Cheese-flavored ice cream, anyone?
I was looking for strange and unique Pinoy ice cream flavors and this came on top of the list. I mean, really? I was more than surprised because I grew up eating ice creams with this particular flavor. Foreigners might say that cheese is meant to be put on buns and crackers, not processed and chilled as an ice cream. All I can say is that you’ll easily fall in love with this ice cream flavor once you try it.
Mmm! Tropical fruit ice creams!
As a country abundant with tropical fruits, the Philippines offers a lot of delicacies and desserts made from these harvests. The most common flavors are ube (purple yam),macapuno (sweet coconut), mango, langka (jackfruit), and avocado. These are usually mixed with nuts and marshmallows for a more delicious taste.
Other ice cream flavors are durian, calamansi (local lime), and sweet corn. If you can’t stomach the smell of a real durian fruit, you can settle for a durian ice cream instead because its stench is a lot less intimidating. If you have a cold but are still craving for some sweet dessert, then insist on having a calamansi-flavored ice cream because maybe, just maybe, it would serve as a natural remedy for your cold. Finally, if you love to try eating corn with a twist, the sweet corn ice cream will surely captivate your taste buds.
Carbs on a cone…
Sebastian’s Ice Cream is a local ice cream chain which is now getting popular because of its unusual Pinoy ice cream flavors. One of them is the tibok-tibok flavor which is made from fresh coconut milk and cream with latik (fried coconut milk solids) on top. This flavor is inspired by a pudding from Pampanga. Another yummy dessert is the champorado ice cream which is made of sweet chocolate rice porridge.

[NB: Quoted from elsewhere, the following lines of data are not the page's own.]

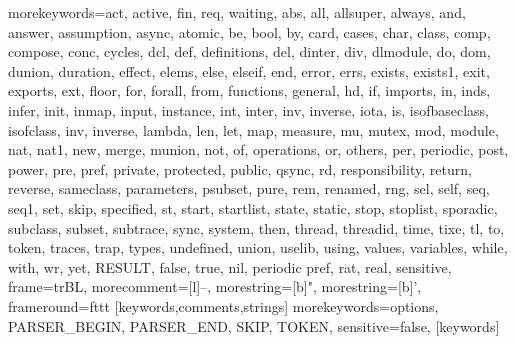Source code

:   {morekeywords={act, active, fin, req, waiting, abs, all, allsuper, always, and, answer, 
     assumption, async, atomic, be, bool, by, card, cases, char, class, comp, compose, conc, cycles,
     dcl, def, definitions, del, dinter, div, dlmodule, do, dom, dunion, duration, effect, elems, else, elseif, end,
     error, errs, exists, exists1, exit, exports, ext, floor, for, forall, from, functions, 
     general, hd, if, imports, in, inds, infer, init, inmap, input, instance, int, inter, inv, inverse, iota, is, 
     isofbaseclass, isofclass, inv, inverse, lambda, len, let, map, measure, mu,
     mutex, mod, module, nat, nat1, new, merge, 
     munion, not, of, operations, or, others, per, periodic, post, power, pre, pref, 
     private, protected, public, qsync, rd, responsibility, return, reverse,  
     sameclass, parameters, psubset, pure, rem, renamed, rng, sel, self, seq, seq1, set, skip, specified, st, 
     start, startlist, state, static, stop, stoplist, sporadic, subclass, subset, subtrace, sync, system, then, thread, 
     threadid, time, tixe, tl, to, token, traces, trap, types, undefined,
     union, uselib, using, values, 
     variables, while, with, wr, yet, RESULT, false, true, nil, periodic pref, rat, real},
   sensitive,
   frame=trBL,
   morecomment=[l]--,
   morestring=[b]",
   morestring=[b]',
   frameround=fttt
  }[keywords,comments,strings]
  {morekeywords={options, PARSER\_BEGIN, PARSER\_END, SKIP, TOKEN},
   sensitive=false,
  }[keywords]
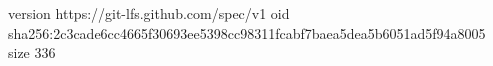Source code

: version https://git-lfs.github.com/spec/v1
oid sha256:2c3cade6cc4665f30693ee5398cc98311fcabf7baea5dea5b6051ad5f94a8005
size 336
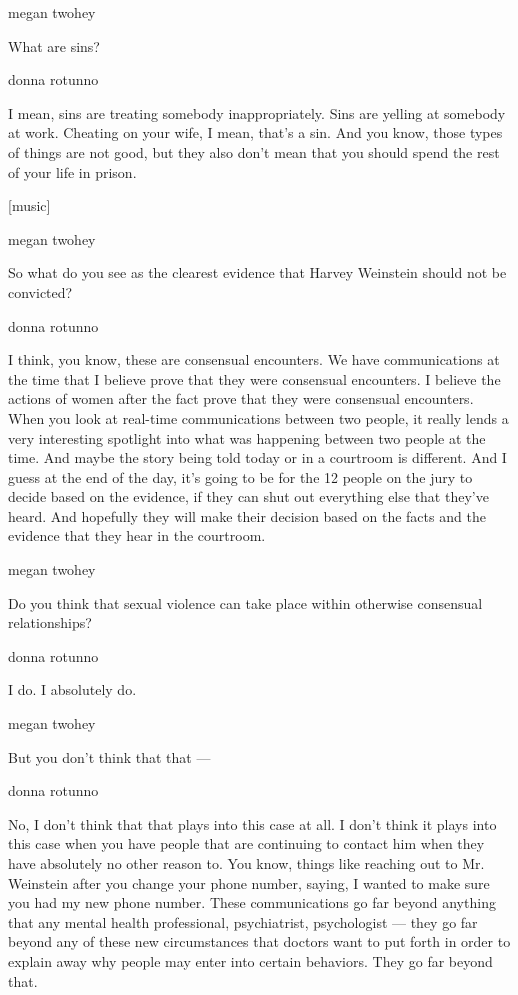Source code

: megan twohey

What are sins?

donna rotunno

I mean, sins are treating somebody inappropriately. Sins are yelling at
somebody at work. Cheating on your wife, I mean, that's a sin. And you
know, those types of things are not good, but they also don't mean that
you should spend the rest of your life in prison.

{[}music{]}

megan twohey

So what do you see as the clearest evidence that Harvey Weinstein should
not be convicted?

donna rotunno

I think, you know, these are consensual encounters. We have
communications at the time that I believe prove that they were
consensual encounters. I believe the actions of women after the fact
prove that they were consensual encounters. When you look at real-time
communications between two people, it really lends a very interesting
spotlight into what was happening between two people at the time. And
maybe the story being told today or in a courtroom is different. And I
guess at the end of the day, it's going to be for the 12 people on the
jury to decide based on the evidence, if they can shut out everything
else that they've heard. And hopefully they will make their decision
based on the facts and the evidence that they hear in the courtroom.

megan twohey

Do you think that sexual violence can take place within otherwise
consensual relationships?

donna rotunno

I do. I absolutely do.

megan twohey

But you don't think that that ---

donna rotunno

No, I don't think that that plays into this case at all. I don't think
it plays into this case when you have people that are continuing to
contact him when they have absolutely no other reason to. You know,
things like reaching out to Mr. Weinstein after you change your phone
number, saying, I wanted to make sure you had my new phone number. These
communications go far beyond anything that any mental health
professional, psychiatrist, psychologist --- they go far beyond any of
these new circumstances that doctors want to put forth in order to
explain away why people may enter into certain behaviors. They go far
beyond that.

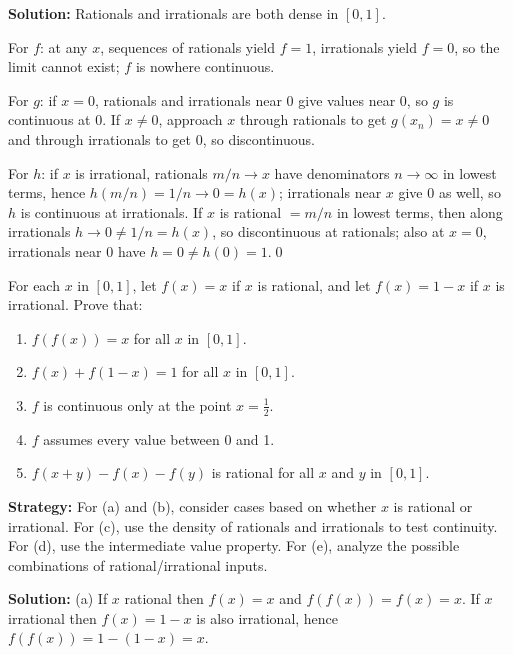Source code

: \bigskip\noindent\textbf{Solution:}
Rationals and irrationals are both dense in $[0,1]$.

For $f$: at any $x$, sequences of rationals yield $f=1$, irrationals yield $f=0$, so the limit cannot exist; $f$ is nowhere continuous.

For $g$: if $x=0$, rationals and irrationals near $0$ give values near $0$, so $g$ is continuous at $0$. If $x\ne0$, approach $x$ through rationals to get $g(x_n)=x\ne 0$ and through irrationals to get $0$, so discontinuous.

For $h$: if $x$ is irrational, rationals $m/n\to x$ have denominators $n\to\infty$ in lowest terms, hence $h(m/n)=1/n\to 0=h(x)$; irrationals near $x$ give $0$ as well, so $h$ is continuous at irrationals. If $x$ is rational $=m/n$ in lowest terms, then along irrationals $h\to 0\ne 1/n=h(x)$, so discontinuous at rationals; also at $x=0$, irrationals near $0$ have $h=0\ne h(0)=1$.\qed



\begin{problembox}
\begin{problemstatement}
For each \( x \) in \([0, 1]\), let \( f(x) = x \) if \( x \) is rational, and let \( f(x) = 1 - x \) if \( x \) is irrational. Prove that:
\begin{enumerate}[label=(\alph*)]
\item \( f(f(x)) = x \) for all \( x \) in \([0, 1]\).
\item \( f(x) + f(1 - x) = 1 \) for all \( x \) in \([0, 1]\).
\item \( f \) is continuous only at the point \( x = \frac{1}{2} \).
\item \( f \) assumes every value between 0 and 1.
\item \( f(x + y) - f(x) - f(y) \) is rational for all \( x \) and \( y \) in \([0, 1]\).
\end{enumerate}
\end{problemstatement}
\end{problembox}

\noindent\textbf{Strategy:} For (a) and (b), consider cases based on whether $x$ is rational or irrational. For (c), use the density of rationals and irrationals to test continuity. For (d), use the intermediate value property. For (e), analyze the possible combinations of rational/irrational inputs.

\bigskip\noindent\textbf{Solution:}
(a) If $x$ rational then $f(x)=x$ and $f(f(x))=f(x)=x$. If $x$ irrational then $f(x)=1-x$ is also irrational, hence $f(f(x))=1-(1-x)=x$.

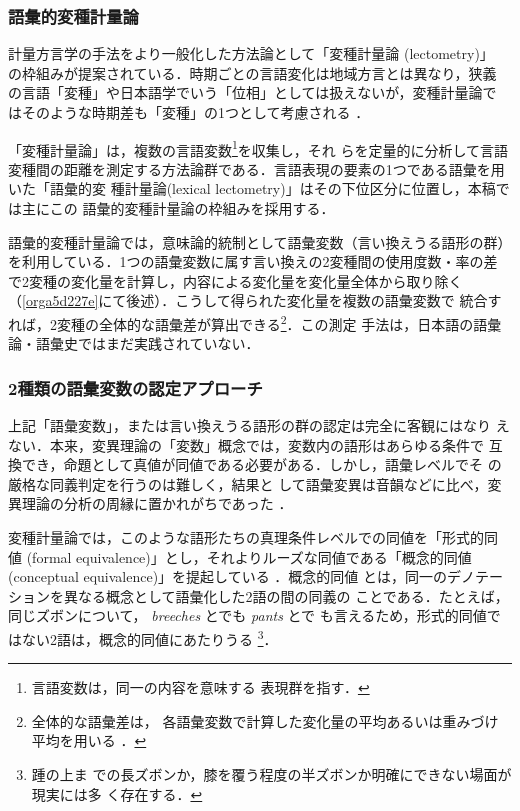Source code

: \documentclass[submit]{ipsj}
\renewcommand{\ref}{\cref}
\begin{document}
\subsubsection{語彙的変種計量論\label{orgb0b0178}}
\label{sec:org10a5d74}
計量方言学の手法をより一般化した方法論として「変種計量論 (lectometry)」
の枠組みが提案されている．時期ごとの言語変化は地域方言とは異なり，狭義
の言語「変種」や日本語学でいう「位相」としては扱えないが，変種計量論で
はそのような時期差も「変種」の1つとして考慮される
\cite{Geeraerts2023Lexical}．

「変種計量論」は，複数の言語変数\footnote{言語変数は，同一の内容を意味する
表現群を指す\cite[, 188]{Labov1972Sociolinguistic}．}を収集し，それ
らを定量的に分析して言語変種間の距離を測定する方法論群である\cite{Ruette2014Semantic}．言語表現の要素の1つである語彙を用いた「語彙的変
種計量論(lexical lectometry)」はその下位区分に位置し，本稿では主にこの
語彙的変種計量論の枠組みを採用する．

語彙的変種計量論では，意味論的統制として語彙変数（言い換えうる語形の群）
を利用している．1つの語彙変数に属す言い換えの2変種間の使用度数・率の差
で2変種の変化量を計算し，内容による変化量を変化量全体から取り除く
（\ref{orga5d227e}にて後述）．こうして得られた変化量を複数の語彙変数で
統合すれば，2変種の全体的な語彙差が算出できる\footnote{全体的な語彙差は，
各語彙変数で計算した変化量の平均あるいは重みづけ平均を用いる
\cite{Ruette2014Semantic,Speelman2003Profilebased}．}．この測定
手法は，日本語の語彙論・語彙史ではまだ実践されていない．
\subsubsection{2種類の語彙変数の認定アプローチ}
\label{sec:orgc4c8bd1}
上記「語彙変数」，または言い換えうる語形の群の認定は完全に客観にはなり
えない．本来，変異理論の「変数」概念では，変数内の語形はあらゆる条件で
互換でき，命題として真値が同値である必要がある．しかし，語彙レベルでそ
の厳格な同義判定を行うのは難しく\cite{Lavandera1978Where}，結果と
して語彙変異は音韻などに比べ，変異理論の分析の周縁に置かれがちであった
\cite{DePascale2019Tokenbased}．

変種計量論では，このような語形たちの真理条件レベルでの同値を「形式的同
値 (formal equivalence)」とし，それよりルーズな同値である「概念的同値
(conceptual equivalence)」を提起している
\cite{Geeraerts2023Lexical,DePascale2019Tokenbased}．概念的同値
とは，同一のデノテーションを異なる概念として語彙化した2語の間の同義の
ことである．たとえば，同じズボンについて， \emph{breeches} とでも \emph{pants} とで
も言えるため，形式的同値ではない2語は，概念的同値にあたりうる
\cite{DePascale2019Tokenbased,Geeraerts2023Lexical}\footnote{踵の上ま
での長ズボンか，膝を覆う程度の半ズボンか明確にできない場面が現実には多
く存在する．}．
\end{document}
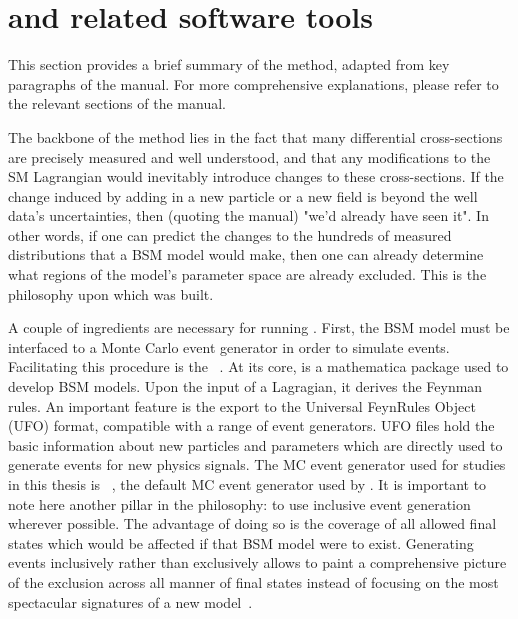 \section{\contur and related software tools}
\label{sec:reinterpretsoftware}
This section provides a brief summary of the \contur method, adapted from key paragraphs of the manual. For more comprehensive explanations, please refer to the relevant sections of the manual.

The backbone of the \contur method lies in the fact that many differential cross-sections are precisely measured and well understood, and that any modifications to the SM Lagrangian would inevitably introduce changes to these cross-sections. If the change induced by adding in a new particle or a new field is beyond the well data's uncertainties, then (quoting the manual) "we'd already have seen it". In other words, if one can predict the changes to the hundreds of \LHC measured distributions that a BSM model would make, then one can already determine what regions of the model's parameter space are already excluded. This is the philosophy upon which \contur was built. 

A couple of ingredients are necessary for running \contur. First, the BSM model must be interfaced to a Monte Carlo event generator in order to simulate events. Facilitating this procedure is the \FeynRules~\cite{}. At its core, \FeynRules is a mathematica package used to develop BSM models. Upon the input of a Lagragian, it derives the Feynman rules. An important feature is the export to the Universal FeynRules Object~\cite{ufo} (UFO) format, compatible with a range of event generators. UFO files hold the basic information about new particles and parameters which are directly used to generate events for new physics signals. The MC event generator used for studies in this thesis is \herwig~\cite{herwig7}, the default MC event generator used by \contur. It is important to note here another pillar in the \contur philosophy: to use inclusive event generation wherever possible. The advantage of doing so is the coverage of all allowed final states which would be affected if that BSM model were to exist. Generating events inclusively rather than exclusively allows \contur to paint a comprehensive picture of the exclusion across all manner of final states instead of focusing on the most spectacular signatures of a new model~\cite{contur-manual}. 

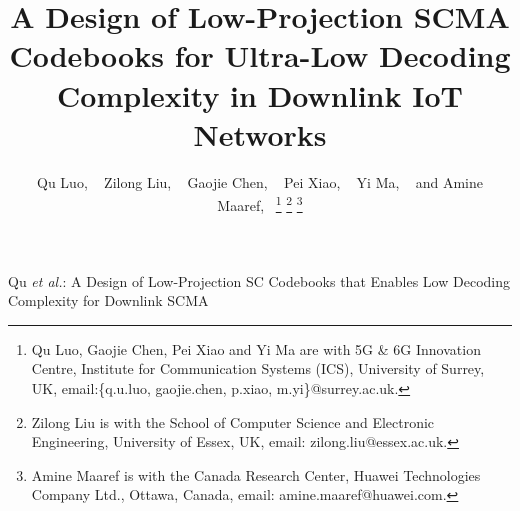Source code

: \documentclass[journal]{IEEEtran}
\begin{document}
%
\title{A Design of Low-Projection SCMA Codebooks  for Ultra-Low Decoding Complexity in Downlink IoT Networks }
%
%
%

\author{Qu Luo,   ~
      Zilong Liu, ~
       Gaojie Chen, ~ 
       Pei Xiao, ~
          Yi Ma, ~
          and  Amine  Maaref,~  
\thanks{ Qu  Luo, Gaojie Chen,  Pei  Xiao  and Yi Ma are  with  5G \& 6G  Innovation Centre, Institute for Communication Systems (ICS), University of Surrey, UK, email:\{q.u.luo,  gaojie.chen, p.xiao, m.yi\}@surrey.ac.uk.}%
\thanks{ Zilong   Liu   is   with   the   School   of   Computer   Science   and   Electronic   Engineering,   University   of   Essex,   UK,    email:   zilong.liu@essex.ac.uk.}%
\thanks{ Amine  Maaref  is   with   the  Canada Research Center, Huawei Technologies Company Ltd., Ottawa, Canada,  email:  amine.maaref@huawei.com.}%
 }
 

 
\markboth{ } 
{Qu \MakeLowercase{\textit{et al.}}: A  Design of Low-Projection  SC Codebooks   that Enables Low Decoding Complexity for Downlink SCMA}%
% 
 



\maketitle
\end{document}
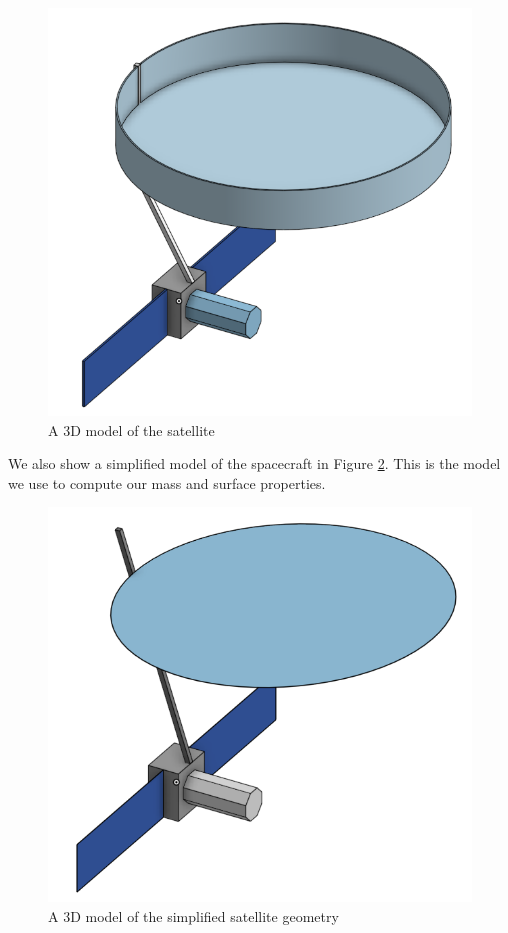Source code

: \begin{figure}[H]
\centering
\includegraphics[scale=0.4]{Images/ps1_complex_model.png}
\caption{A 3D model of the satellite}
\label{fig:complex_model}
\end{figure}


We also show a simplified model of the spacecraft in Figure \ref{fig:simple_model}. This is the model we use to compute our mass and surface properties.

\begin{figure}[H]
\centering
\includegraphics[scale=0.4]{Images/ps1_simple_model.png}
\caption{A 3D model of the simplified satellite geometry}
\label{fig:simple_model}
\end{figure}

Lastly, there is a puto bumbong ice cream which comes from a popular Filipino delicacy during Christmas season.
Alcoholic ice creams are worth a try!
El Fav Ice Creamery in Paranaque City offers a variety of ice cream made of alcoholic drinks. Two of them are the beer ice cream and the tequila rose ice cream. If you want your normal beverage to be below-zero cold and extra creamy, then you should definitely try these ice creams for a change. Just make sure to bring an ID with you because employees have to verify if you’re 18 or above to avail these alcoholic products.
Check these out – Ice cream from plants and flowers!
Among these exotic ice cream flavors are sampaguita (Arabian jasmine), malunggay, and chilli. Sampaguita is the Philippine national flower. It’s not enough just to see and smell this small white blossom – you also have to taste it! Ilustrado Restaurant in Intramuros converts this fragrant flower into a rich creamy dessert. Also, if you want to stay healthy without cutting back the sweets, the malunggay-flavored ice cream is your best pick. Butchie’s Recipe in Greenhills braved to make a dessert from a vegetable, a very interesting feat. Bicolanos, famous for their extra spicy food, made the first ever hot and spicy dessert in the Philippines. Colonial Grill of Legazpi City made a chilli-flavored ice cream and is now gaining a lot of popularity because of it.
Original Pinoy Products: Yakult and Chocnut Ice Cream
Yakult is a cultured milk product in the Philippines sold in mini plastic bottles. Filipinos – especially kids – totally love its taste and an ice cream made of this will surely take its lusciousness to the next level. Plus, it is good for your tummy! Chocnut, on the other hand, is a unique blend of chocolate and nuts. Having it made into a cold dessert is a source of delight for foreign tourists and local residents alike.
Want different tastes in one scoop?
There are also different ice cream combinations like ube and macapuno, cheese and corn, and langka and cashew. You have to try a halo-halo ice cream if you want a mix of ube, macapuno, langka, leche flan, and other fruits. This flavor is based on a dessert made of mixed fruits, crushed ice, sugar, and milk.